▶ **Assigned task**: The expected answer is a copy of every line in the listing that has the word "beers".

▶ **Supplied information**:
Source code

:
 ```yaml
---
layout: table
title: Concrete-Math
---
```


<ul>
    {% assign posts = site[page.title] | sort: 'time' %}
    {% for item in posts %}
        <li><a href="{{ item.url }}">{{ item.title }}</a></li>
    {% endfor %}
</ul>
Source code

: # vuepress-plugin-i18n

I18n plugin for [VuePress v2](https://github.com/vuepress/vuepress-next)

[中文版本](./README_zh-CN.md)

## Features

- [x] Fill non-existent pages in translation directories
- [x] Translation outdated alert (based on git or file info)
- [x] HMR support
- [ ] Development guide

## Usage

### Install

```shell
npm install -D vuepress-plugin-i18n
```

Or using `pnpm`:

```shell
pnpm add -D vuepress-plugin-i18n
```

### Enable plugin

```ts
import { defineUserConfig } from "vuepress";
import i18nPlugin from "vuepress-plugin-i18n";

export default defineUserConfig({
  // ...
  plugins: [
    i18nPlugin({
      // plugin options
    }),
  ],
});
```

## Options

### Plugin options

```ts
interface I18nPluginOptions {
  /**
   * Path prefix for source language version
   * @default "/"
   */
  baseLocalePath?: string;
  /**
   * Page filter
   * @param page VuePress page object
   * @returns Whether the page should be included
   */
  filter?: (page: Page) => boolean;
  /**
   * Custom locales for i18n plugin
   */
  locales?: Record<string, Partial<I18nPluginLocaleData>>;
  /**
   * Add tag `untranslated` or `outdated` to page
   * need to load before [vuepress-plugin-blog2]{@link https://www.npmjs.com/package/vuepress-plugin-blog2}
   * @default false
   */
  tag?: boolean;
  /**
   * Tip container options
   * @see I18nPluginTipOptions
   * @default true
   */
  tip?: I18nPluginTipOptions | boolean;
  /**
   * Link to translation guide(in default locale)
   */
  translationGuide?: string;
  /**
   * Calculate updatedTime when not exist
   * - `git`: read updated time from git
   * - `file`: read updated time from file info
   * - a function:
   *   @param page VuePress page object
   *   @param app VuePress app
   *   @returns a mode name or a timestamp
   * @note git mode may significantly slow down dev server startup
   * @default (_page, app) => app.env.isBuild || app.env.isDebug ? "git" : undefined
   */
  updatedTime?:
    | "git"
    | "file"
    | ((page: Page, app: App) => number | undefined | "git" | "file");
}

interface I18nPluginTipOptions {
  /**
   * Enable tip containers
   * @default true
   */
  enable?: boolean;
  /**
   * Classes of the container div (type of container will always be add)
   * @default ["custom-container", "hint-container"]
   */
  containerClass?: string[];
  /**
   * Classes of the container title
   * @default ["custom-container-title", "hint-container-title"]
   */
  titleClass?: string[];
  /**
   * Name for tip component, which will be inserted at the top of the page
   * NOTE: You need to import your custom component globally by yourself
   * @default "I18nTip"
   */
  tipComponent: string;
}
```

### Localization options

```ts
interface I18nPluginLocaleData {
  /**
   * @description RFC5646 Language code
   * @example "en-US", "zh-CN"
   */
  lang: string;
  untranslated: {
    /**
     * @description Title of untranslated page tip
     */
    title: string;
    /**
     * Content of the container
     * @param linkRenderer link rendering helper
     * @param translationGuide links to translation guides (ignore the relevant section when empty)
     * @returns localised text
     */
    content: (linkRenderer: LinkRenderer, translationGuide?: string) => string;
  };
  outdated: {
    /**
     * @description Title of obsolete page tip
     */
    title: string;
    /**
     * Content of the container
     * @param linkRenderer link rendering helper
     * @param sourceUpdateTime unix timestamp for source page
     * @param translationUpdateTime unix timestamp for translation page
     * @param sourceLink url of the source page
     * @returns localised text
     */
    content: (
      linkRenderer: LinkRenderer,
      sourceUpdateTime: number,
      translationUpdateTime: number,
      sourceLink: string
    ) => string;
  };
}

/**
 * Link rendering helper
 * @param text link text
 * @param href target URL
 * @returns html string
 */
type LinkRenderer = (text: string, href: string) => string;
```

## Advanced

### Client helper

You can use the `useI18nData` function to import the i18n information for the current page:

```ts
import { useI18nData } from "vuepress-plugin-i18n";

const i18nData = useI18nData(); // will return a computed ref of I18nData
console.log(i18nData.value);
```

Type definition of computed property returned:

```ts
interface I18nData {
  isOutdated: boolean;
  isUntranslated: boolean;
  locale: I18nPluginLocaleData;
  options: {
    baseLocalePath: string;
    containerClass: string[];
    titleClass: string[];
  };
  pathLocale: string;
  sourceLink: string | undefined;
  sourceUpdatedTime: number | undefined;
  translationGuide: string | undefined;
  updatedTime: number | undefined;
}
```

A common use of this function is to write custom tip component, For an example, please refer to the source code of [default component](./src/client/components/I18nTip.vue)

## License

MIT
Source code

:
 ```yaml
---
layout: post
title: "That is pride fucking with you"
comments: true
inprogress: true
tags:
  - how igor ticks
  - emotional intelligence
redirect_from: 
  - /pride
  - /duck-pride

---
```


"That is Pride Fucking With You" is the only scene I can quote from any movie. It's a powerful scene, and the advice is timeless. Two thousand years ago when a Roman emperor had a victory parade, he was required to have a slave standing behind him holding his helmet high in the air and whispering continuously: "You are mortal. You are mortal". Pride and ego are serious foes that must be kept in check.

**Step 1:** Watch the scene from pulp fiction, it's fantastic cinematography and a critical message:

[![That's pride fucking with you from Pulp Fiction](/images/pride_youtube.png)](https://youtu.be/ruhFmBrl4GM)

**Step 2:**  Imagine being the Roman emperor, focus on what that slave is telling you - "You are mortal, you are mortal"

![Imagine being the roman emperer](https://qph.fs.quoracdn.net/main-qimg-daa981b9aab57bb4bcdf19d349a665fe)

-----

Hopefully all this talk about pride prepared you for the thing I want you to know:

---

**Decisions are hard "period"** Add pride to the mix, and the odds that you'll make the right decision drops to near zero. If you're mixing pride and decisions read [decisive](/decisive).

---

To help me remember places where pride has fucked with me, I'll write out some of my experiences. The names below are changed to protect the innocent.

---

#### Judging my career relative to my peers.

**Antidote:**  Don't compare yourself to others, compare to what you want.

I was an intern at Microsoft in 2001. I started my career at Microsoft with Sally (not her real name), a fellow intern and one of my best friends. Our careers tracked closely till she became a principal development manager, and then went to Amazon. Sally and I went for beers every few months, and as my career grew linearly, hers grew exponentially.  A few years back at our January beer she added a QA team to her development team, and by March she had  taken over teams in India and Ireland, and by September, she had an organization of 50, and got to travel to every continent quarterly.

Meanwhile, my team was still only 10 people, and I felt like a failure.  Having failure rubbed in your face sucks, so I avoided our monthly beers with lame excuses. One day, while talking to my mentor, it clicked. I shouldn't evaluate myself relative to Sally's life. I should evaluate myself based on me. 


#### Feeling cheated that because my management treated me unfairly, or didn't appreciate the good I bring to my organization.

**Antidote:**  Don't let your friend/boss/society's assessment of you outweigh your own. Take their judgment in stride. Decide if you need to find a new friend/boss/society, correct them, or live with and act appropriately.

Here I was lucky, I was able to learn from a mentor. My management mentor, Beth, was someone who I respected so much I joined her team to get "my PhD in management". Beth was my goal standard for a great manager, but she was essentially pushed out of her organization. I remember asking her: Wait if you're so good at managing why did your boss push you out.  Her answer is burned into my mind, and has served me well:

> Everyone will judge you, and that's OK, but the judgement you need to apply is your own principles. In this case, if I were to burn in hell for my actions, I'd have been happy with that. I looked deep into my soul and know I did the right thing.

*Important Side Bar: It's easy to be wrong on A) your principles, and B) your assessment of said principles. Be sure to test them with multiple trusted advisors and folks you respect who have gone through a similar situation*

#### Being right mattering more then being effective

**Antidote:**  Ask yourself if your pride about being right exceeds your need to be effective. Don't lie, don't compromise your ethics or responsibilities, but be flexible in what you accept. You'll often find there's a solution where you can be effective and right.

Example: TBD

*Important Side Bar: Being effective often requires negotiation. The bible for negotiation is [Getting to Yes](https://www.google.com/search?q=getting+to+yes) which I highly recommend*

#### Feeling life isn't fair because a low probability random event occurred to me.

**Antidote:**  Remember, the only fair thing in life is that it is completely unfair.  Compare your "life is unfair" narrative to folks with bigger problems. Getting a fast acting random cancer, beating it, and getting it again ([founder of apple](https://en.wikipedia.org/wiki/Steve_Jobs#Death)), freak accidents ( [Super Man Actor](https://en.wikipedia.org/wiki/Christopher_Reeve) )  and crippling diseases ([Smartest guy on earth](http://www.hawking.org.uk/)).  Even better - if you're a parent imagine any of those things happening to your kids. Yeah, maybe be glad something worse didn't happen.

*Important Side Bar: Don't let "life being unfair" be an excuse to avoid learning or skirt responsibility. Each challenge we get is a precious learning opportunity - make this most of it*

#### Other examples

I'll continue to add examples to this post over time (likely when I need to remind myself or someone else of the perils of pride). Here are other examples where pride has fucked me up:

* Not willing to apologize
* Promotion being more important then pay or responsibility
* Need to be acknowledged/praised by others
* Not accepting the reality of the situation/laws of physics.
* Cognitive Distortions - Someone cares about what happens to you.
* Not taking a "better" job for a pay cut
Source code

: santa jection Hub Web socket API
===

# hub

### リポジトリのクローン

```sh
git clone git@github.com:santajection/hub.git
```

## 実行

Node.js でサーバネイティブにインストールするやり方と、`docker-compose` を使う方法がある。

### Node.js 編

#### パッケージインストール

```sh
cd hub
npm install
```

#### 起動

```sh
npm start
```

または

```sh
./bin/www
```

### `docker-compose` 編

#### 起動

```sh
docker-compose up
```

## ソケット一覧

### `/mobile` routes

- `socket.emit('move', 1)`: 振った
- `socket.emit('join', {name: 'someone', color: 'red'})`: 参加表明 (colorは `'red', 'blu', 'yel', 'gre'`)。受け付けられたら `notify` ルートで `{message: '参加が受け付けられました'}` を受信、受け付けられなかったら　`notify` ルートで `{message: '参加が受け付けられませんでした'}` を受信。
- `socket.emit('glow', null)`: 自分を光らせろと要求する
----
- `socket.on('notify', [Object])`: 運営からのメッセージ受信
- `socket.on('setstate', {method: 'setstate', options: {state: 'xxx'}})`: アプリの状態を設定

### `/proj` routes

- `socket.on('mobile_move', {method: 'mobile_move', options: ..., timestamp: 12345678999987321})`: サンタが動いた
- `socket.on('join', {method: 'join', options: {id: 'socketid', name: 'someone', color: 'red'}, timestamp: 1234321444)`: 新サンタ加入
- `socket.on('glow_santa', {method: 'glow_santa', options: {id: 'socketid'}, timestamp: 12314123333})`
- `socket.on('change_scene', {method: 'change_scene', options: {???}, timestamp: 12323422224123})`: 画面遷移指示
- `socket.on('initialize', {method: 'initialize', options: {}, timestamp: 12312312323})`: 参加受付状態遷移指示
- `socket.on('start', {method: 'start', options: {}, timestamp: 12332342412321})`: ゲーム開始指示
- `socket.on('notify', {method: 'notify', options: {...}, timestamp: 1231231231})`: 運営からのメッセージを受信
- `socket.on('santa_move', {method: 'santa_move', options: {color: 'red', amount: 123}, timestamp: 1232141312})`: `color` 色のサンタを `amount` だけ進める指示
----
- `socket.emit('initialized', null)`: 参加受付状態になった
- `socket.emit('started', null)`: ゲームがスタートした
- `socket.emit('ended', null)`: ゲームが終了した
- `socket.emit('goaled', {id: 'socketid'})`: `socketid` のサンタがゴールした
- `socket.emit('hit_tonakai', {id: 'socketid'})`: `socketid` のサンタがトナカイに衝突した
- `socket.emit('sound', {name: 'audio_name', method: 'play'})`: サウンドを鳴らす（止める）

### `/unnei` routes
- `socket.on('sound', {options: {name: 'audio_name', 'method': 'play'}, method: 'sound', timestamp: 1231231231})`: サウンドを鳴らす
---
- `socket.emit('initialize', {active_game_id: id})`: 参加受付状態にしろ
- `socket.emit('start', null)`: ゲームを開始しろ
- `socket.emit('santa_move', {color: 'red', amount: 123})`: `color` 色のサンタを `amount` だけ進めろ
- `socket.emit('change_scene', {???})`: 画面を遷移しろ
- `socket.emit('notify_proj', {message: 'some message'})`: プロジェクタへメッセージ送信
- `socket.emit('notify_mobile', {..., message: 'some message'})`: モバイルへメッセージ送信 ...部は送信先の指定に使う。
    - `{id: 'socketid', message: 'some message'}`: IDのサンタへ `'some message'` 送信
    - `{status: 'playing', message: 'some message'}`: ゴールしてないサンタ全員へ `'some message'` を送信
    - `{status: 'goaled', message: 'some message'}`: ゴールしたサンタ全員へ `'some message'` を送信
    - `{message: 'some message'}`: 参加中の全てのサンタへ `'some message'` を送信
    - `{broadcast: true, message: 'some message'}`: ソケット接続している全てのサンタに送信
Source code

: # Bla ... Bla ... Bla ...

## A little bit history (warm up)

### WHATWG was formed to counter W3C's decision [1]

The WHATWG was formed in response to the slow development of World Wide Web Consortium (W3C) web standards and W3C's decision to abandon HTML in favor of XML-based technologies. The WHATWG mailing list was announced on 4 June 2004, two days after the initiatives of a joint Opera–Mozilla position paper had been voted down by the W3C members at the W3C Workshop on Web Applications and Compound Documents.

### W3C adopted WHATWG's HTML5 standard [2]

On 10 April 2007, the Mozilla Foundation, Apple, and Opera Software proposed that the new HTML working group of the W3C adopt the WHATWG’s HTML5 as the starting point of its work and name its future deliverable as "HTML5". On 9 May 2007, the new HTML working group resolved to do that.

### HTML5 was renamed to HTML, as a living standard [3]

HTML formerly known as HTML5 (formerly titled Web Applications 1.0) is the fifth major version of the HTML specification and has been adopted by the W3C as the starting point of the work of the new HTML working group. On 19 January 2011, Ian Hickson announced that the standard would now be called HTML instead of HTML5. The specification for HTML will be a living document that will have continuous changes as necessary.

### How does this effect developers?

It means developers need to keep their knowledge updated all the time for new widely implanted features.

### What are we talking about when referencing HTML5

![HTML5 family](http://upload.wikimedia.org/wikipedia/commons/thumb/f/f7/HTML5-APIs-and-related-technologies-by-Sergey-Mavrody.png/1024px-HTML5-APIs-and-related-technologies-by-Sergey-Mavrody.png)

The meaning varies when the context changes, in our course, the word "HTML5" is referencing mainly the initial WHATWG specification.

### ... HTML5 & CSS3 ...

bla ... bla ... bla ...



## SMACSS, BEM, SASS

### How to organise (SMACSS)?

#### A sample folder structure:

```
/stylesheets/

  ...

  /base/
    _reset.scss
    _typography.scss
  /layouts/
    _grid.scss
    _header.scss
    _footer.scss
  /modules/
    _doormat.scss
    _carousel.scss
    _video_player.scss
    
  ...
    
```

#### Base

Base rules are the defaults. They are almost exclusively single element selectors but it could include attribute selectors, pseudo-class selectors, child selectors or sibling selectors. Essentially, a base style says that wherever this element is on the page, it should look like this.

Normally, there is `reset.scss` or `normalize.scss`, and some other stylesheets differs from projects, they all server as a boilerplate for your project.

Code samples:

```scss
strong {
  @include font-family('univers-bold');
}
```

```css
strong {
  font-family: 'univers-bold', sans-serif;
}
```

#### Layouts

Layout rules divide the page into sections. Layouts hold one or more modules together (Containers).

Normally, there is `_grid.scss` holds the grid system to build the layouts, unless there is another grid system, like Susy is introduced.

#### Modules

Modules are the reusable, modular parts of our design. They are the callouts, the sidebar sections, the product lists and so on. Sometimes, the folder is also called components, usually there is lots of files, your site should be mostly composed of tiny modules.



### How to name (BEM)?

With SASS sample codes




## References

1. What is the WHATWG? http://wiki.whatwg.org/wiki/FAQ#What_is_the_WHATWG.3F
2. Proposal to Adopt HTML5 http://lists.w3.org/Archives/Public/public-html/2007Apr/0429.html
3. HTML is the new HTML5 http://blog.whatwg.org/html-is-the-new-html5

▶ **Response**:
I was an intern at Microsoft in 2001. I started my career at Microsoft with Sally (not her real name), a fellow intern and one of my best friends. Our careers tracked closely till she became a principal development manager, and then went to Amazon. Sally and I went for beers every few months, and as my career grew linearly, hers grew exponentially.  A few years back at our January beer she added a QA team to her development team, and by March she had  taken over teams in India and Ireland, and by September, she had an organization of 50, and got to travel to every continent quarterly.
Meanwhile, my team was still only 10 people, and I felt like a failure.  Having failure rubbed in your face sucks, so I avoided our monthly beers with lame excuses. One day, while talking to my mentor, it clicked. I shouldn't evaluate myself relative to Sally's life. I should evaluate myself based on me. 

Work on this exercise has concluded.